◆ Your goal ◆
Give back, word for word, only the lines from the opening of the records through the one with "## Using Promises". Pictures stay out.
[Data — start]
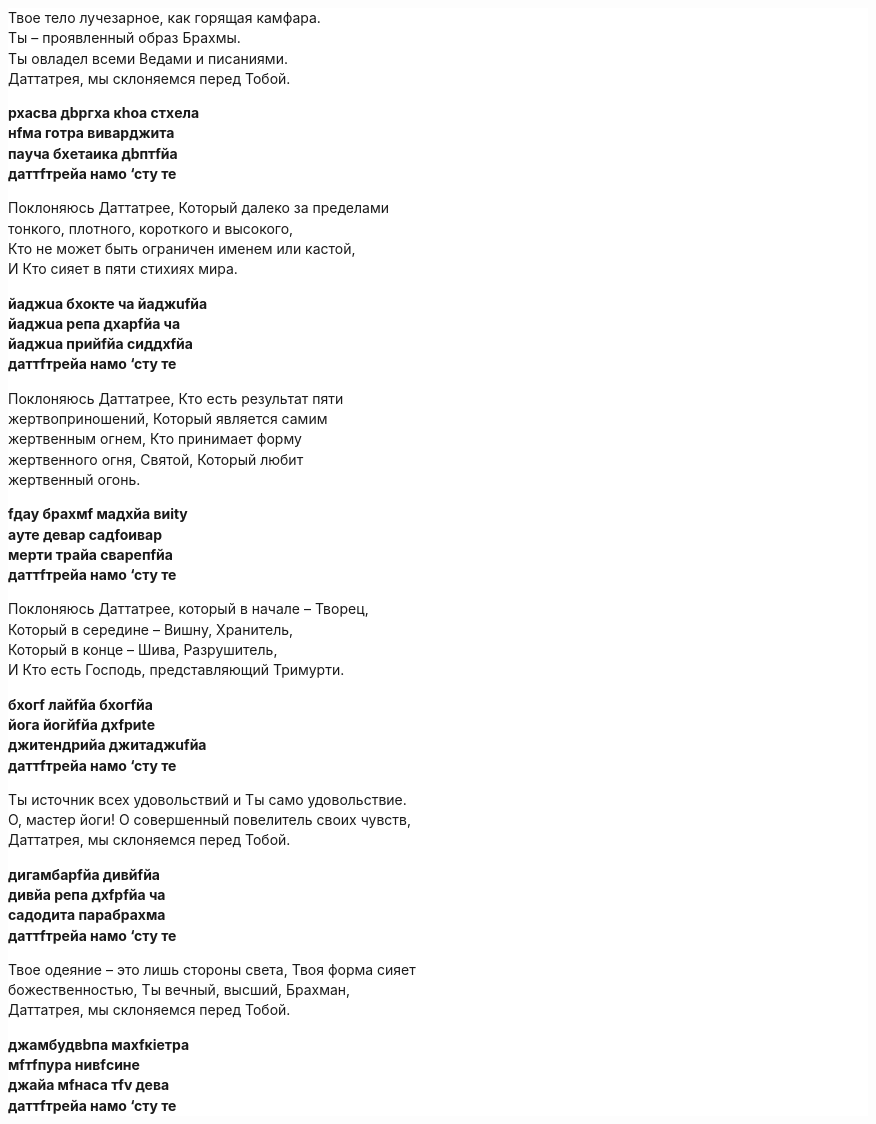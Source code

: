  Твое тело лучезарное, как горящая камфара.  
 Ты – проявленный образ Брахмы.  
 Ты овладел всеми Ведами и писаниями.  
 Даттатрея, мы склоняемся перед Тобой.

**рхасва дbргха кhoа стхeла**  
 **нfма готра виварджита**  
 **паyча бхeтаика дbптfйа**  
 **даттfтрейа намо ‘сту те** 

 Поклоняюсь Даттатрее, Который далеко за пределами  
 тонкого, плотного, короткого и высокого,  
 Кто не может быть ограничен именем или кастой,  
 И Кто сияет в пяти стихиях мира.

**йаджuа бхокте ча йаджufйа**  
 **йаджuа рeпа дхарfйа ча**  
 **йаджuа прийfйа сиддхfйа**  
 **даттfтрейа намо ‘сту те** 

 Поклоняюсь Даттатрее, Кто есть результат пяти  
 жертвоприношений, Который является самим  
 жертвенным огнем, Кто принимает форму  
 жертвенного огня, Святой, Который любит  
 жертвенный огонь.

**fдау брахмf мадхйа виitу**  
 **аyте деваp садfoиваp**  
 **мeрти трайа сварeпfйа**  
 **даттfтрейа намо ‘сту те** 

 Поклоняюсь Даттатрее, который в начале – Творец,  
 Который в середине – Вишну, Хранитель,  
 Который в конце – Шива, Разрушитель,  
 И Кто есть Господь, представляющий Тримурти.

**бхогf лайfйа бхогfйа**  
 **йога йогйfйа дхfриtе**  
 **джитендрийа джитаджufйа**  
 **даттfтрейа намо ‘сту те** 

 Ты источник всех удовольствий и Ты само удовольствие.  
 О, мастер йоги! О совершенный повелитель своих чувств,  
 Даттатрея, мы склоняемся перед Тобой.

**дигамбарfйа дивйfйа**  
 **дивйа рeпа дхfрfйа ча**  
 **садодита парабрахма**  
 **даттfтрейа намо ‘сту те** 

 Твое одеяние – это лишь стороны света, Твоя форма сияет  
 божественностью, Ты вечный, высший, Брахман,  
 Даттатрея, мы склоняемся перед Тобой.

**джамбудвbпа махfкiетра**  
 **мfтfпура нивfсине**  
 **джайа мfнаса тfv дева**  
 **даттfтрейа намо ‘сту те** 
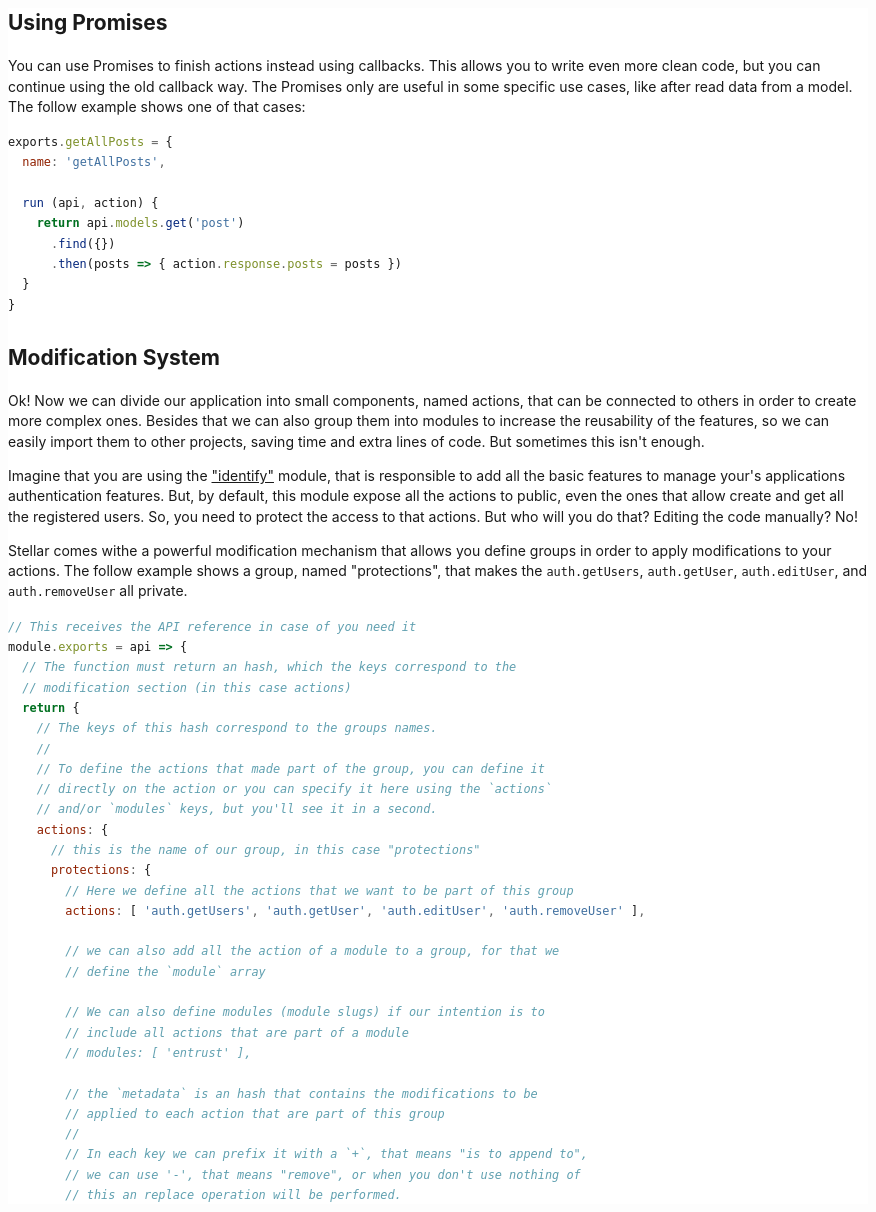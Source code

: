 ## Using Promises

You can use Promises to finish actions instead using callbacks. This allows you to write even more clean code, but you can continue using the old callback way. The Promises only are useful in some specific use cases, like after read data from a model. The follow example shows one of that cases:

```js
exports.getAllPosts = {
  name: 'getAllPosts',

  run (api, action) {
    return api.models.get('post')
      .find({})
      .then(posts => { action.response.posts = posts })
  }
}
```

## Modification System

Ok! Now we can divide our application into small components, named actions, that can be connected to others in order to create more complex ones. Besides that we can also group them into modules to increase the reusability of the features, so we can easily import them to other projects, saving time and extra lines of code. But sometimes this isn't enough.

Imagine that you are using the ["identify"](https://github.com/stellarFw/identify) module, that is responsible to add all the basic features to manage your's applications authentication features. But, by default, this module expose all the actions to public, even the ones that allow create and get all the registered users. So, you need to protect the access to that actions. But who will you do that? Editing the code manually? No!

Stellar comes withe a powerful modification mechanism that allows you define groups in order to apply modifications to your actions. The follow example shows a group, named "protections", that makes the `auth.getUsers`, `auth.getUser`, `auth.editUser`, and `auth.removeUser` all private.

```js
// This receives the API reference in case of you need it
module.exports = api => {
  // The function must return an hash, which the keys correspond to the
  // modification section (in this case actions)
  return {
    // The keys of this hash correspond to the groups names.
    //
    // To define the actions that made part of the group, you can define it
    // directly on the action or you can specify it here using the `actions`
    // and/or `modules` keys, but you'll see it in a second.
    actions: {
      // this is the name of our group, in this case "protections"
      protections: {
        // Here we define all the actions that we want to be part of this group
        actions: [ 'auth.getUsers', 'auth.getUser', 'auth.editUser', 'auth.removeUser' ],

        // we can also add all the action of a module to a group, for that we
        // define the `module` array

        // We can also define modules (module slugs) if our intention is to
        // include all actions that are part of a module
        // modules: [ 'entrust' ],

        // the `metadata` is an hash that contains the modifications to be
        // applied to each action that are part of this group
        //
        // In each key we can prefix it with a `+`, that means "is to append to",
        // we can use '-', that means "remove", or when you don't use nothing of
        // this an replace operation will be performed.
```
[Data — finish]
◆ Response to the exercise ◆
Source code

:  Твое тело лучезарное, как горящая камфара.  
 Ты – проявленный образ Брахмы.  
 Ты овладел всеми Ведами и писаниями.  
 Даттатрея, мы склоняемся перед Тобой.

**рхасва дbргха кhoа стхeла**  
 **нfма готра виварджита**  
 **паyча бхeтаика дbптfйа**  
 **даттfтрейа намо ‘сту те** 

 Поклоняюсь Даттатрее, Который далеко за пределами  
 тонкого, плотного, короткого и высокого,  
 Кто не может быть ограничен именем или кастой,  
 И Кто сияет в пяти стихиях мира.

**йаджuа бхокте ча йаджufйа**  
 **йаджuа рeпа дхарfйа ча**  
 **йаджuа прийfйа сиддхfйа**  
 **даттfтрейа намо ‘сту те** 

 Поклоняюсь Даттатрее, Кто есть результат пяти  
 жертвоприношений, Который является самим  
 жертвенным огнем, Кто принимает форму  
 жертвенного огня, Святой, Который любит  
 жертвенный огонь.

**fдау брахмf мадхйа виitу**  
 **аyте деваp садfoиваp**  
 **мeрти трайа сварeпfйа**  
 **даттfтрейа намо ‘сту те** 

 Поклоняюсь Даттатрее, который в начале – Творец,  
 Который в середине – Вишну, Хранитель,  
 Который в конце – Шива, Разрушитель,  
 И Кто есть Господь, представляющий Тримурти.

**бхогf лайfйа бхогfйа**  
 **йога йогйfйа дхfриtе**  
 **джитендрийа джитаджufйа**  
 **даттfтрейа намо ‘сту те** 

 Ты источник всех удовольствий и Ты само удовольствие.  
 О, мастер йоги! О совершенный повелитель своих чувств,  
 Даттатрея, мы склоняемся перед Тобой.

**дигамбарfйа дивйfйа**  
 **дивйа рeпа дхfрfйа ча**  
 **садодита парабрахма**  
 **даттfтрейа намо ‘сту те** 

 Твое одеяние – это лишь стороны света, Твоя форма сияет  
 божественностью, Ты вечный, высший, Брахман,  
 Даттатрея, мы склоняемся перед Тобой.

**джамбудвbпа махfкiетра**  
 **мfтfпура нивfсине**  
 **джайа мfнаса тfv дева**  
 **даттfтрейа намо ‘сту те** 
Source code

: ## Using Promises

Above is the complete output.